• Excerpted records
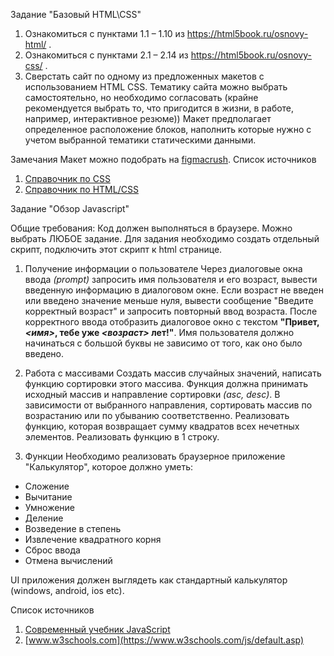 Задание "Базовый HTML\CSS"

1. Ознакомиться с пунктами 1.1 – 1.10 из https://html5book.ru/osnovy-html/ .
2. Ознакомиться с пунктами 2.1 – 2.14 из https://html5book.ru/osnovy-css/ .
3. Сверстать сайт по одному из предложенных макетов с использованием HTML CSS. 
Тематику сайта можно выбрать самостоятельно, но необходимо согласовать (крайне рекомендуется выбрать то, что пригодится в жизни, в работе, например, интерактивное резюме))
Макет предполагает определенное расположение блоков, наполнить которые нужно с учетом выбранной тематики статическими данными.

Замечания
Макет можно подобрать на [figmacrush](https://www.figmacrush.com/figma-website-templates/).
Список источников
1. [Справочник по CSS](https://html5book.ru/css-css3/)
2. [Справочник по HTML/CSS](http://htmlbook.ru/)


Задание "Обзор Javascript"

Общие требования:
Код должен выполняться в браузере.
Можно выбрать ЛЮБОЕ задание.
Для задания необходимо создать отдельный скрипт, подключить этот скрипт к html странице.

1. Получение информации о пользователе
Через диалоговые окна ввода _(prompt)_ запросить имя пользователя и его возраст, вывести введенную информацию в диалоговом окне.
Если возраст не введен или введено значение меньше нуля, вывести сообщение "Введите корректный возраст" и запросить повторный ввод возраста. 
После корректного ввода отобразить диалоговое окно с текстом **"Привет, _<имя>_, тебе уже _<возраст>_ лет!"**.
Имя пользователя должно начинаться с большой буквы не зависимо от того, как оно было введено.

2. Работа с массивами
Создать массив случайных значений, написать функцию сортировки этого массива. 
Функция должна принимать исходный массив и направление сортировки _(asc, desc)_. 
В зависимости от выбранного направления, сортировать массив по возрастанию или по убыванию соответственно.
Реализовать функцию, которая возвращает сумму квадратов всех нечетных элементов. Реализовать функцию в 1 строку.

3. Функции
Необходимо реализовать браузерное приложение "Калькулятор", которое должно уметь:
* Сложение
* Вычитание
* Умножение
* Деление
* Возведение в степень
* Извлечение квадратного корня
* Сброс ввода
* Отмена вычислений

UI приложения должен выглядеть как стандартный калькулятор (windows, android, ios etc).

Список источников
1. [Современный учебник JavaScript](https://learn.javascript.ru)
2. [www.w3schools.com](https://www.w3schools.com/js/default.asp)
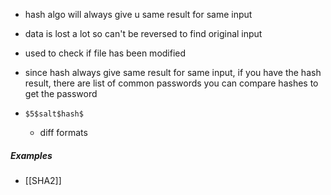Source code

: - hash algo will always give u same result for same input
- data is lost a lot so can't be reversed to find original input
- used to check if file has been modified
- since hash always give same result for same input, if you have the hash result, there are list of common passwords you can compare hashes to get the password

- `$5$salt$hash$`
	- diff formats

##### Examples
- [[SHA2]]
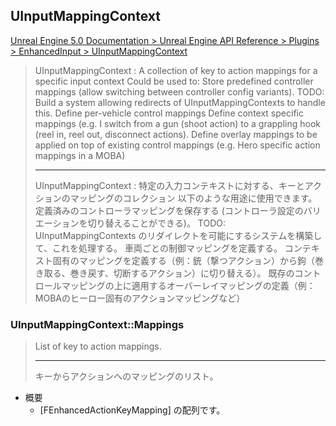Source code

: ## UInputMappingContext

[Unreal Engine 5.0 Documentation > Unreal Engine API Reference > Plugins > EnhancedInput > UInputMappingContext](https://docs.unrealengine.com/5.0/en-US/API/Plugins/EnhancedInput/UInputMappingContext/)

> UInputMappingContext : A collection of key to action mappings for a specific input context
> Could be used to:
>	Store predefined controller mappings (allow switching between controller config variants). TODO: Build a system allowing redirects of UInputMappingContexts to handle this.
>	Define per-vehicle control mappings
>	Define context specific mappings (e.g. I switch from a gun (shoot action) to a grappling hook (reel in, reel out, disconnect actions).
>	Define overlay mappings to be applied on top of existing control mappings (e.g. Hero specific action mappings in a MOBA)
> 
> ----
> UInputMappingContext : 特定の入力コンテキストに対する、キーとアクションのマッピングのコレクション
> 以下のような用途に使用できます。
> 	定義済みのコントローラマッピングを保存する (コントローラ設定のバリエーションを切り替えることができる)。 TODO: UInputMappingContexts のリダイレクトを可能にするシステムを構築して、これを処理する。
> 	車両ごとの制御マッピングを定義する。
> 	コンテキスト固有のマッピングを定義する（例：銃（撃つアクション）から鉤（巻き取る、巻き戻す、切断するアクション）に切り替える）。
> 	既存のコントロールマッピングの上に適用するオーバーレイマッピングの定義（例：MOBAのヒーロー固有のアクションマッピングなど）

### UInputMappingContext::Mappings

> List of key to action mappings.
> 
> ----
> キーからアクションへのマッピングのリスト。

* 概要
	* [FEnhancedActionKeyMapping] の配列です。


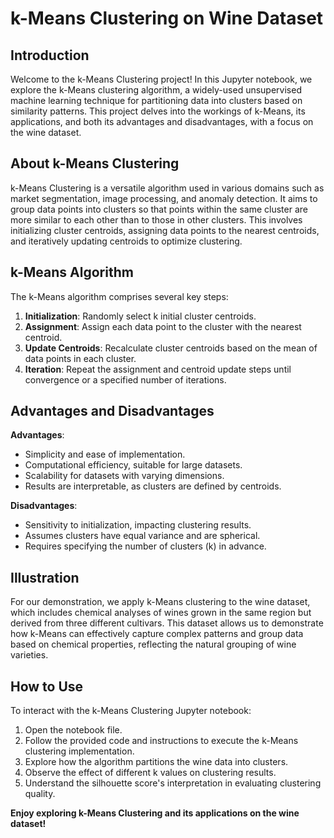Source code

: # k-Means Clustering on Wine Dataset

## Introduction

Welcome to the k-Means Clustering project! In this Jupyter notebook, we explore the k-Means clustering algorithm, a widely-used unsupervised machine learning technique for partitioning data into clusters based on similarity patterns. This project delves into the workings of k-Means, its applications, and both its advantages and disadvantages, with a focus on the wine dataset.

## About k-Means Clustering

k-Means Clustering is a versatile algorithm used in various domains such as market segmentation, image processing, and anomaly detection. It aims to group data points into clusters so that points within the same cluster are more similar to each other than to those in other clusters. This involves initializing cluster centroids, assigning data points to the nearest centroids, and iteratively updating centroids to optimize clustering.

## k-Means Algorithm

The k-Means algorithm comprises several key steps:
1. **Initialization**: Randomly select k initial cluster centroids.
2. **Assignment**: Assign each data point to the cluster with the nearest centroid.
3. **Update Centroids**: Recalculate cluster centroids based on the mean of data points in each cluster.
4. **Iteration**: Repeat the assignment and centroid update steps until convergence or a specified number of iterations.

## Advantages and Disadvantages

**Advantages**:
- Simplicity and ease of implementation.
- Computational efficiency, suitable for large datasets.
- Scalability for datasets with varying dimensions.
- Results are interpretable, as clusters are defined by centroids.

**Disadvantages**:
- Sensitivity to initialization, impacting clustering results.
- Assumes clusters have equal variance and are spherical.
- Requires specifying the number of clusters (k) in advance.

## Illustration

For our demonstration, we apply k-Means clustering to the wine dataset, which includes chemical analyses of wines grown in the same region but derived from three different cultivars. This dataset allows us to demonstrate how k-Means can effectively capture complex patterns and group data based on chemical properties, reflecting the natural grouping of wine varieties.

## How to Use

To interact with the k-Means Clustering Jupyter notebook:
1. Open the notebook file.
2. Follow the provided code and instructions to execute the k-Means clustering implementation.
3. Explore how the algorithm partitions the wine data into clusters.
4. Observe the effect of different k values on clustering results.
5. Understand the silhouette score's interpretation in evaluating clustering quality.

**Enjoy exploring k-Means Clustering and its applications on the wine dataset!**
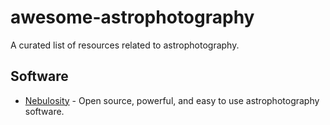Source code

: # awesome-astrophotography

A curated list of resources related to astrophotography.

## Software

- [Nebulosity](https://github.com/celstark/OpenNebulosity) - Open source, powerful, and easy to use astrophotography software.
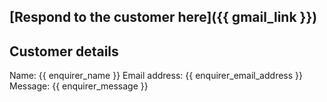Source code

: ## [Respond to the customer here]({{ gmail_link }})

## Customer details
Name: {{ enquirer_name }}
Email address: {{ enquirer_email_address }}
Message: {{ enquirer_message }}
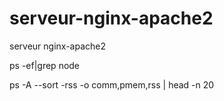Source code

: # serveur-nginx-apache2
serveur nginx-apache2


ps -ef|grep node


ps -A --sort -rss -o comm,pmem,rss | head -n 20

• Activity
Which lines of the records above contain the word "same"? Report each one.

• Output of the exercise
: - hash algo will always give u same result for same input
- since hash always give same result for same input, if you have the hash result, there are list of common passwords you can compare hashes to get the password
k-Means Clustering is a versatile algorithm used in various domains such as market segmentation, image processing, and anomaly detection. It aims to group data points into clusters so that points within the same cluster are more similar to each other than to those in other clusters. This involves initializing cluster centroids, assigning data points to the nearest centroids, and iteratively updating centroids to optimize clustering.
For our demonstration, we apply k-Means clustering to the wine dataset, which includes chemical analyses of wines grown in the same region but derived from three different cultivars. This dataset allows us to demonstrate how k-Means can effectively capture complex patterns and group data based on chemical properties, reflecting the natural grouping of wine varieties.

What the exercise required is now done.